Government websites in four provinces and territories experienced shutdowns on Thursday, with cyberattacks being blamed for the outages in at least two jurisdictions. The websites for Yukon, Manitoba, Prince Edward Island, and Nunavut were all inaccessible, with P.E.I. and Yukon specifically attributing their shutdowns to cyberattacks. Yukon stated that a cyberattack occurred at midnight on September 14, causing the shutdown of Yukon.ca and other public-facing government websites. A news release from P.E.I. assured that the attack did not compromise any data, but cautioned that it might affect transactions at government service centers. Meanwhile, Manitoba reported that its interruption was due to issues with its network and server infrastructure and did not appear to be related to a cyberattack. The government of Nunavut was unavailable for immediate comment.
Officials from Yukon and P.E.I. stated that the cyberattackers utilized a denial-of-service tactic, which involves overwhelming the target website with an excess of requests. Daniel Mitchell, the CEO of Alt-Tech, a cybersecurity company in Edmonton, explained that a denial-of-service attack does not typically involve data theft but can be employed to conceal other hacking activities.

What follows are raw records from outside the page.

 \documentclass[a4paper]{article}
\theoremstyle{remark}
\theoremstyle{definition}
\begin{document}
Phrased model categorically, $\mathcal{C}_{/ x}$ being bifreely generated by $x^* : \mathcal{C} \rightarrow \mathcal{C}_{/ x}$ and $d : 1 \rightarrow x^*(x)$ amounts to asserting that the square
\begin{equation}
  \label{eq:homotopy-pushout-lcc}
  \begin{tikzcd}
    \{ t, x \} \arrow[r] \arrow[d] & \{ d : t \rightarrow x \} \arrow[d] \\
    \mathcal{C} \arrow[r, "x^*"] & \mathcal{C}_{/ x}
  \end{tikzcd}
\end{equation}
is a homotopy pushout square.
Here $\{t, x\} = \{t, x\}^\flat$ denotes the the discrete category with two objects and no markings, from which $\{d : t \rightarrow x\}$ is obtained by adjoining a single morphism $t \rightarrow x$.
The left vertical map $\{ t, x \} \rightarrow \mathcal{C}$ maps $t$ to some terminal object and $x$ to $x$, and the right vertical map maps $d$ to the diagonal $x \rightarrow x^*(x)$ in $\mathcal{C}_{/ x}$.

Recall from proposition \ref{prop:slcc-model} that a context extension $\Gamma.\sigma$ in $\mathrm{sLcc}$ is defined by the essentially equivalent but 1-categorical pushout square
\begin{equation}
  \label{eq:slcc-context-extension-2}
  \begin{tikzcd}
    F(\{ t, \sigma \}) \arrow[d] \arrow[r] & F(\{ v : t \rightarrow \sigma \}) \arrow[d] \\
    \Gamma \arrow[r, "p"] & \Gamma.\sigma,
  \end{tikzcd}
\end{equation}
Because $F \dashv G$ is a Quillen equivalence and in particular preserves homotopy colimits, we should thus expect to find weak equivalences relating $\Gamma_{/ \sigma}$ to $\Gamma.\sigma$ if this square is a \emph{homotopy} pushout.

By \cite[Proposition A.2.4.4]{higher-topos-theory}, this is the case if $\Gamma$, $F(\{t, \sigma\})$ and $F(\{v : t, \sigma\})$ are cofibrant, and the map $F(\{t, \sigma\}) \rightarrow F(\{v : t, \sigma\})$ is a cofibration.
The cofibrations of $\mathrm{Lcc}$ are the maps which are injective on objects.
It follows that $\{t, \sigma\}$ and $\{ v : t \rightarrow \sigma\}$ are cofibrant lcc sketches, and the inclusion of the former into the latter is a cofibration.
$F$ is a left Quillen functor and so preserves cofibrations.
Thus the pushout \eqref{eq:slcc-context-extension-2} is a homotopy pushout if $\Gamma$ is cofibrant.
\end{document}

Mitchell stated, “The hack will usually take place first, then a denial-of-service attack will go in and force these servers to lock up and cause a reboot, which may wipe out proof of existence of the hack.” Defending against denial-of-service attacks is challenging because they originate from legitimate computers, making it difficult to differentiate between genuine information requests and those intended to overload the site. Mitchell noted that enlisting a third party is often necessary to restore the website by separating legitimate requests from malicious ones.
In a similar incident on Wednesday, the Quebec government faced a denial-of-service-style cyberattack allegedly carried out by the pro-Russian hacker group NoName. While some government-related websites experienced temporary downtime, Éric Caire, Quebec’s cybersecurity minister, affirmed that there was no evidence of personal data compromise. NoName has a history of participating in cyberattacks on the United States and its allies and has been linked to previous attacks on Hydro-Québec’s website and mobile app.